:: Extracted records ::
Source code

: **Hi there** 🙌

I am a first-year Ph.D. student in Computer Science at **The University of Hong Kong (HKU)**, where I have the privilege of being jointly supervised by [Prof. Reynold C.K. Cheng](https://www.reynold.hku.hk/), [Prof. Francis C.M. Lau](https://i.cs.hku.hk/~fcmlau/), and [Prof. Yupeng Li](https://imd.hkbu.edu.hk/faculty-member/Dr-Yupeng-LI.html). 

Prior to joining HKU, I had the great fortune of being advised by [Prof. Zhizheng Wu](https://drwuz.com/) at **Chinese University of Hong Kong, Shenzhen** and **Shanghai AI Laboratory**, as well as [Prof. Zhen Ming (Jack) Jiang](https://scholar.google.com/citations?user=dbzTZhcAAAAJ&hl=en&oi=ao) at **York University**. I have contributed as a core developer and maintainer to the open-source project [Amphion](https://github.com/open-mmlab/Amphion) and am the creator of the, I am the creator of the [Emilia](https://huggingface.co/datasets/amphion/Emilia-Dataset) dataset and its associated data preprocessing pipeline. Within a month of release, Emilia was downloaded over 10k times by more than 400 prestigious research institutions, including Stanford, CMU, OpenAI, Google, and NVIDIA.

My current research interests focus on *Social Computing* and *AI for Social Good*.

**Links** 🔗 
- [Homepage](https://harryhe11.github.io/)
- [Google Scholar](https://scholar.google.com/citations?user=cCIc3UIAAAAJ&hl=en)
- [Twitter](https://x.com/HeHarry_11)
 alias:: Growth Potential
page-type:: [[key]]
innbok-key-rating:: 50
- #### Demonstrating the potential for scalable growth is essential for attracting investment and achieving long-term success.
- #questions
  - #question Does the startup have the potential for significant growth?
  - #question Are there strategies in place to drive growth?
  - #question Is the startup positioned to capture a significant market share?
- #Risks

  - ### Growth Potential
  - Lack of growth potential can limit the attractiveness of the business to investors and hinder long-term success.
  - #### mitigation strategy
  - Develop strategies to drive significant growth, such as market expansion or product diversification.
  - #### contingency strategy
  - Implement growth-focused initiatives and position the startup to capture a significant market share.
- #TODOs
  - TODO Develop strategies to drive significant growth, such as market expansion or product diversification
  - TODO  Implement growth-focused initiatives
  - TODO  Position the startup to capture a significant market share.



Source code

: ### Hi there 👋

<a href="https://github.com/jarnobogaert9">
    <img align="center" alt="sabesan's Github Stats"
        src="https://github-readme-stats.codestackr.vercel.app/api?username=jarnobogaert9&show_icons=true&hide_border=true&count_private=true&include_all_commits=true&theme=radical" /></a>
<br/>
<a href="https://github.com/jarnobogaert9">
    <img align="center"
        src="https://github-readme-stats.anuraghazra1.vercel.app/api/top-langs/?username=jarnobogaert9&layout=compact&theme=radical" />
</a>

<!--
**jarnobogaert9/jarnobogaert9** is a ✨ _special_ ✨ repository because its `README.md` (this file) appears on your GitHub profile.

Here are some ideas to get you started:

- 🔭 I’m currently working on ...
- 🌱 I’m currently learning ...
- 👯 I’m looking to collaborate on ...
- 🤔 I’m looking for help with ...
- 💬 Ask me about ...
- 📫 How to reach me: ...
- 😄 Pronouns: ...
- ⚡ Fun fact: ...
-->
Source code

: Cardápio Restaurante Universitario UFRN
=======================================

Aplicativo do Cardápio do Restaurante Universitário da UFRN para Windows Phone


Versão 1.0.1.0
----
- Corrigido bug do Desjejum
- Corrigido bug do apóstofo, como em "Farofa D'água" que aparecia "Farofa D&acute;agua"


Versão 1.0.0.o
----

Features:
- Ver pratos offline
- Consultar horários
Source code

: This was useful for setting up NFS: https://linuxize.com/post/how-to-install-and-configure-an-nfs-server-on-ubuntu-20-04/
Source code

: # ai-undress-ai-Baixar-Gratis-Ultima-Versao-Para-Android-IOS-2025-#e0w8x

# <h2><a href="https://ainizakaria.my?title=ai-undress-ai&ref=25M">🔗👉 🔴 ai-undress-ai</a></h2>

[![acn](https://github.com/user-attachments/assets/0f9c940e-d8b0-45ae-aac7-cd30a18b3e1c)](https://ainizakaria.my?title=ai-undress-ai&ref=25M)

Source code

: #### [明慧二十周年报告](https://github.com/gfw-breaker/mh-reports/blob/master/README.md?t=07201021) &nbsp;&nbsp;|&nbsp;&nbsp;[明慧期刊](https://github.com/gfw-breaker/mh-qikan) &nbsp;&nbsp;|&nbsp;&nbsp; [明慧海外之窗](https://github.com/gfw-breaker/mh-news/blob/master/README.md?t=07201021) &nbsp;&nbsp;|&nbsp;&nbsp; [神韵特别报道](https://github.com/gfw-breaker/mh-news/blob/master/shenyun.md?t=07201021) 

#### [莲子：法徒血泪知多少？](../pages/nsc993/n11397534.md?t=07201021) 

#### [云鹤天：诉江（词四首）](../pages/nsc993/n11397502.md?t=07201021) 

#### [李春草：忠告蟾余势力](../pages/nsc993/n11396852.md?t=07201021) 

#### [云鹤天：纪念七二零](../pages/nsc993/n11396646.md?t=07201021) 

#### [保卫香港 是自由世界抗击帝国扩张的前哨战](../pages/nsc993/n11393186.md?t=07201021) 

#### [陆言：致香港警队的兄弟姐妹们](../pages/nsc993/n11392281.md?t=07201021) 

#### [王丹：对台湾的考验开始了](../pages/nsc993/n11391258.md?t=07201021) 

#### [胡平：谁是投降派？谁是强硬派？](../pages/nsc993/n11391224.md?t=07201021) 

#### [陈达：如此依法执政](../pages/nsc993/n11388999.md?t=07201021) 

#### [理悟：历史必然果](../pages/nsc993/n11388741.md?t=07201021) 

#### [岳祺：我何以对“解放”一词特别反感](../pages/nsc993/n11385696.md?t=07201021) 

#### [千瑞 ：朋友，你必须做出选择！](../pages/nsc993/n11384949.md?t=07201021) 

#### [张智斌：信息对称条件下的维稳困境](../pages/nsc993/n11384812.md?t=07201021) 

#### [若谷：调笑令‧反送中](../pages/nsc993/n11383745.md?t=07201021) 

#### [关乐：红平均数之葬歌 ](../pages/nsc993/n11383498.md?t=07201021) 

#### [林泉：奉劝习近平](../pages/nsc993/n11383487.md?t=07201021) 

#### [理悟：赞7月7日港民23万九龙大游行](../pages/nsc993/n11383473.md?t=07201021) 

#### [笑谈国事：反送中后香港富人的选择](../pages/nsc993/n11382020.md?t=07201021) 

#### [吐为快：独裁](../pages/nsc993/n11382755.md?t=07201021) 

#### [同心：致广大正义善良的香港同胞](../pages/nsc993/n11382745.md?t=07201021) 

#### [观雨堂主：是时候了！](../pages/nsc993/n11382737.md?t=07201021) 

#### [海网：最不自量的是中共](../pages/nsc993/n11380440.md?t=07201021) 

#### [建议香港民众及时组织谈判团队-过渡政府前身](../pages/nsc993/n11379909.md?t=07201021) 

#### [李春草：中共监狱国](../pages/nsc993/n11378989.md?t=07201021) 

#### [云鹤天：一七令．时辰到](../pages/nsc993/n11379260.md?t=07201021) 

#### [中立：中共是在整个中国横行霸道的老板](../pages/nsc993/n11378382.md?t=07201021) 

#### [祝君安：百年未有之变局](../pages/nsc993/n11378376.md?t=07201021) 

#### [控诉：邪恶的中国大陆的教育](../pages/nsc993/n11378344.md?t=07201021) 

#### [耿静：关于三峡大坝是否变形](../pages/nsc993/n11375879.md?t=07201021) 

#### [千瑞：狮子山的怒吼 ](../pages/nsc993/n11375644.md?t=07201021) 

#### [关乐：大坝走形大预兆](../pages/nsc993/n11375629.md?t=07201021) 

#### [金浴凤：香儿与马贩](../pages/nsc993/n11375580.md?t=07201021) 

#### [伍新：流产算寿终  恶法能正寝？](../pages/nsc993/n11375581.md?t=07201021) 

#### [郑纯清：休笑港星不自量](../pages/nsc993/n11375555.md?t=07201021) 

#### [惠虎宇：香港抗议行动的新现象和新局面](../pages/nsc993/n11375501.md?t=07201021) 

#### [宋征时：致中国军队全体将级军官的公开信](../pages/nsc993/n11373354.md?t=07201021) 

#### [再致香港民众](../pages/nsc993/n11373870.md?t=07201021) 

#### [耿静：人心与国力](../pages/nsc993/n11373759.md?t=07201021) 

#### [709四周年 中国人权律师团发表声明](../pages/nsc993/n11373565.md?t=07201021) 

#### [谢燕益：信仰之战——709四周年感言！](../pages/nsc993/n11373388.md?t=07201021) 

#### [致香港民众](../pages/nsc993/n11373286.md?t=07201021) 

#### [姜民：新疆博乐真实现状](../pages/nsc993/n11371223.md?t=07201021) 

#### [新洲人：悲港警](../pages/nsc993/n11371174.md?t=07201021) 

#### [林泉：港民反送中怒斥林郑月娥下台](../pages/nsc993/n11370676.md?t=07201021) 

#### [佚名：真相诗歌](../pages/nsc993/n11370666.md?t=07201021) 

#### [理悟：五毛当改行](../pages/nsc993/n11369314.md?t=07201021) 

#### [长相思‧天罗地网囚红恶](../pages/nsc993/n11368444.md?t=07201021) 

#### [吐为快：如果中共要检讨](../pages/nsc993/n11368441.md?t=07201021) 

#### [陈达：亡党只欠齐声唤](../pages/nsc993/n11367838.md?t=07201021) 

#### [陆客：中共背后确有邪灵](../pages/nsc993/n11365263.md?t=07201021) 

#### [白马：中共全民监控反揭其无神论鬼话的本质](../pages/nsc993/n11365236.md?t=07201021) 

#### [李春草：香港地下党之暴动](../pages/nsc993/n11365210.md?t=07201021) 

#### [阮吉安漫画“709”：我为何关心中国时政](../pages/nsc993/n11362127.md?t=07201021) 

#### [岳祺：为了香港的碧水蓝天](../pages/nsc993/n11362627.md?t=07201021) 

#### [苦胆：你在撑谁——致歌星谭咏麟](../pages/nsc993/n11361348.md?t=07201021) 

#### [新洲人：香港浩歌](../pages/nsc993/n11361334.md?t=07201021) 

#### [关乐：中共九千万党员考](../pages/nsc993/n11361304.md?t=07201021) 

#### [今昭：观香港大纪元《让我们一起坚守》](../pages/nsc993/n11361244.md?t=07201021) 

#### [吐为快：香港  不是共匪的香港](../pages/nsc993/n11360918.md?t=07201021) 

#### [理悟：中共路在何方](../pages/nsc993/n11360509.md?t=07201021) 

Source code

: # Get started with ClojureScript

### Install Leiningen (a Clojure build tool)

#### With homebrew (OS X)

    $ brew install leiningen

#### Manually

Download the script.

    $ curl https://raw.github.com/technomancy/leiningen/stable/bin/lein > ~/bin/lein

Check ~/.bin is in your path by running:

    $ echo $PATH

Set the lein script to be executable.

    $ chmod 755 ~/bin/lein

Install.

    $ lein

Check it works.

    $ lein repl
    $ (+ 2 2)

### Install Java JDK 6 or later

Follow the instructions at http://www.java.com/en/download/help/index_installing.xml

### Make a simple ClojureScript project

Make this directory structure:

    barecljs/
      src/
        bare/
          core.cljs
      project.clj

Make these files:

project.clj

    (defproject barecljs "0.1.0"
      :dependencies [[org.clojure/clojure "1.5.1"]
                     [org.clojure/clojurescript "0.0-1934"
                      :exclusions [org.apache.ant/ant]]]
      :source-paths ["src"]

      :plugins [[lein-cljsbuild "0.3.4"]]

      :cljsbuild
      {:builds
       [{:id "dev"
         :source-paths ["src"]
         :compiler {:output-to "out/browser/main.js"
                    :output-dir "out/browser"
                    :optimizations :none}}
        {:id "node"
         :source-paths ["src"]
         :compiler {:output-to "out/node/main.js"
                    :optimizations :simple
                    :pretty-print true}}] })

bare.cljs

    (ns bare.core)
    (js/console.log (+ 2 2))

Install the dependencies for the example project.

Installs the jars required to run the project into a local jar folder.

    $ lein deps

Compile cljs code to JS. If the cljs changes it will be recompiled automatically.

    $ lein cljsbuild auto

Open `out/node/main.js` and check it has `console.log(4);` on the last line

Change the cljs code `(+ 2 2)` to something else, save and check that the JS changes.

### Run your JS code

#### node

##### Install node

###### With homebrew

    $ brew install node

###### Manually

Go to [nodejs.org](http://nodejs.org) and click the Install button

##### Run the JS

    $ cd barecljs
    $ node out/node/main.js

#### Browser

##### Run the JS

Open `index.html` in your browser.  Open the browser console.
:::
### Instructions for the task:
The lines you need are those containing "vercel"; find them in the records and copy them.

### Exercise answer:
        src="https://github-readme-stats.codestackr.vercel.app/api?username=jarnobogaert9&show_icons=true&hide_border=true&count_private=true&include_all_commits=true&theme=radical" /></a>
        src="https://github-readme-stats.anuraghazra1.vercel.app/api/top-langs/?username=jarnobogaert9&layout=compact&theme=radical" />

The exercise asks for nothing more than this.